After reading about Hartigan’s life and immersing herself in her body of work, Day followed Hartigan’s lead and limited herself to oils for her own paintings. She chose Hartigan’s New England, October (1957) as inspiration for Beyond, Beyond. Hartigan’s horizontal composition remains visible in Day’s painting, but Hartigan’s echoes of a landscape instead become a more easeful, explicit meditation on gesture and shape in Day’s painting. I might even go so far as to suggest that Day’s gestural form of abstraction suggests the dual meanings of the term and name “grace.” 

This discussion of the difference between the structure of photographic portraits and abstracted paintings resonates with Valerie Lloyd’s works. My first encounter with Lloyd took place at Kreuser Gallery, now named Auric Gallery, in October 2023. Lloyd had painted contemplative still lives for her show titled Home

Valerie Lloyd, Even on Mondays, oil on canvas, 30 x 24 inches. Image courtesy Auric Gallery.

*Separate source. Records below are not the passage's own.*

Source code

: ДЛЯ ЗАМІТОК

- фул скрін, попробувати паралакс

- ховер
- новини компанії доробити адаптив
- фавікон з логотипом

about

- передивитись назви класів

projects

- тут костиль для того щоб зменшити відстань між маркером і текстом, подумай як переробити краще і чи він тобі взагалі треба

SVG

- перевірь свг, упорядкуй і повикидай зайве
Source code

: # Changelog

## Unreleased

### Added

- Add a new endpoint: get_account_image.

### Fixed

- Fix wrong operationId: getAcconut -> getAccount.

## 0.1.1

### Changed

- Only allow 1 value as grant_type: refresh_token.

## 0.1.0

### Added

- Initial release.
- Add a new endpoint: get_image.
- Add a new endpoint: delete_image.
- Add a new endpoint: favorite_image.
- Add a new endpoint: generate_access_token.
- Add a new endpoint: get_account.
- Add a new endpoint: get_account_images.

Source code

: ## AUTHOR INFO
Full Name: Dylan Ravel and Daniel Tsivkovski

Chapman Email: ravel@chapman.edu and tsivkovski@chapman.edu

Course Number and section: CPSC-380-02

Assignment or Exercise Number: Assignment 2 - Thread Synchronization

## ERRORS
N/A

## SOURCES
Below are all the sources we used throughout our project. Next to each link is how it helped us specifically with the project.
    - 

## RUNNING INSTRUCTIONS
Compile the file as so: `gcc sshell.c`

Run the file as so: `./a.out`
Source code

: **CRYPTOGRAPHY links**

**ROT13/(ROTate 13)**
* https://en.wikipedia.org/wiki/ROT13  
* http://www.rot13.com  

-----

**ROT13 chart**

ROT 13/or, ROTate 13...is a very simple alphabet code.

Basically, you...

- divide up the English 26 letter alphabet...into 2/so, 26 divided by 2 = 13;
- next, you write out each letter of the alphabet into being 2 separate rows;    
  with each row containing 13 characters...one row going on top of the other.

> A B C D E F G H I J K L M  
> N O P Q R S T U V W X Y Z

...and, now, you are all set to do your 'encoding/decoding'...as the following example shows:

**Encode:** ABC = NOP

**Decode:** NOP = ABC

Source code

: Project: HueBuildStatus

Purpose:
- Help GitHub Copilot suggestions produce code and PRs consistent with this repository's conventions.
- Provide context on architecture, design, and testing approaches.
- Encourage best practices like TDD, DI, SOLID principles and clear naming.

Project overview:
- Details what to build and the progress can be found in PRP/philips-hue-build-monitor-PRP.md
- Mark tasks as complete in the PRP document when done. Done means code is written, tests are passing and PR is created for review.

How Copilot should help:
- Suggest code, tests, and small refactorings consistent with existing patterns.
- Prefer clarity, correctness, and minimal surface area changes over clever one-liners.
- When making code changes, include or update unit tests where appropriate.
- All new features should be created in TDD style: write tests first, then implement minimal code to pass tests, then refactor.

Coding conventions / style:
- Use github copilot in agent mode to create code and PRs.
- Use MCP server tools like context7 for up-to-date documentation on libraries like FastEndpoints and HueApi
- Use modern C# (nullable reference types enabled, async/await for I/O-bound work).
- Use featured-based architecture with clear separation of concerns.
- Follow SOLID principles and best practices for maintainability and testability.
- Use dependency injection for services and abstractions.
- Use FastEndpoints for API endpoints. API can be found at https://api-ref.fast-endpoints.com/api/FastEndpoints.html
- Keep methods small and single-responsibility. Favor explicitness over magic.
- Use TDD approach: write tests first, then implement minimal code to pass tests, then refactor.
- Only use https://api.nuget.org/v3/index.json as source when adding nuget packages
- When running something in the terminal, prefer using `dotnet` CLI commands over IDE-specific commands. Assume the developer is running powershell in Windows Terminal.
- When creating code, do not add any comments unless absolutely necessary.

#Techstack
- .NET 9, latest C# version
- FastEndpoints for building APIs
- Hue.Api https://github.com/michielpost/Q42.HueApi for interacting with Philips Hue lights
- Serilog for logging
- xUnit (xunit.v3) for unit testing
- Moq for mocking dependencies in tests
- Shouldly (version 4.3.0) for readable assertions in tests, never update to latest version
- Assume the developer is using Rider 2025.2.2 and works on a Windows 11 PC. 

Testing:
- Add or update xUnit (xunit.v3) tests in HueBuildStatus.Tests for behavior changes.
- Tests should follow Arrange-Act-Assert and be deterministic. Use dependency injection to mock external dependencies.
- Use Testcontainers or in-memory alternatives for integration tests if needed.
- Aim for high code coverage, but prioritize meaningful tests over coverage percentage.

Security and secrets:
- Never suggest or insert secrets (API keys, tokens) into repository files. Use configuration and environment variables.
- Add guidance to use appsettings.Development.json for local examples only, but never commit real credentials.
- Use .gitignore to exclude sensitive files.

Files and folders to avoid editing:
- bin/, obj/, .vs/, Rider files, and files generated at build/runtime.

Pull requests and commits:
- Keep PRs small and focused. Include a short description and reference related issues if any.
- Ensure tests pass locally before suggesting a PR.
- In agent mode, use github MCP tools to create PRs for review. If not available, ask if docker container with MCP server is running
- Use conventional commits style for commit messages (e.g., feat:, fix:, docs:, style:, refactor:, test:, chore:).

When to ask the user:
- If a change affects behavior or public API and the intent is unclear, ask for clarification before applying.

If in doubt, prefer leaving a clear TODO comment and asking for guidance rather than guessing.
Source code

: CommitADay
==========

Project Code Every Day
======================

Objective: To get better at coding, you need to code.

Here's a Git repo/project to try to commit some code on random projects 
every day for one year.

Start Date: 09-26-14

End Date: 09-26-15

She rendered in oil paint what could be described as photographic snapshots—quiet and intimate moments of her life at home. The work appeared to ask its viewers to consider the power of a still-life painting today. When so many of us carry cameras in our pockets, why would anyone spend the time painstakingly producing a painting? 

A few of Lloyd’s paintings from the Home show register the traces that bodies leave behind after a night’s sleep. The paintings portray the trace of absence, rendered not indexically through photography but, instead, filtered experientially through Lloyd’s first-person perception. It is Lloyd’s eye, not the camera’s lens, that enables us to see.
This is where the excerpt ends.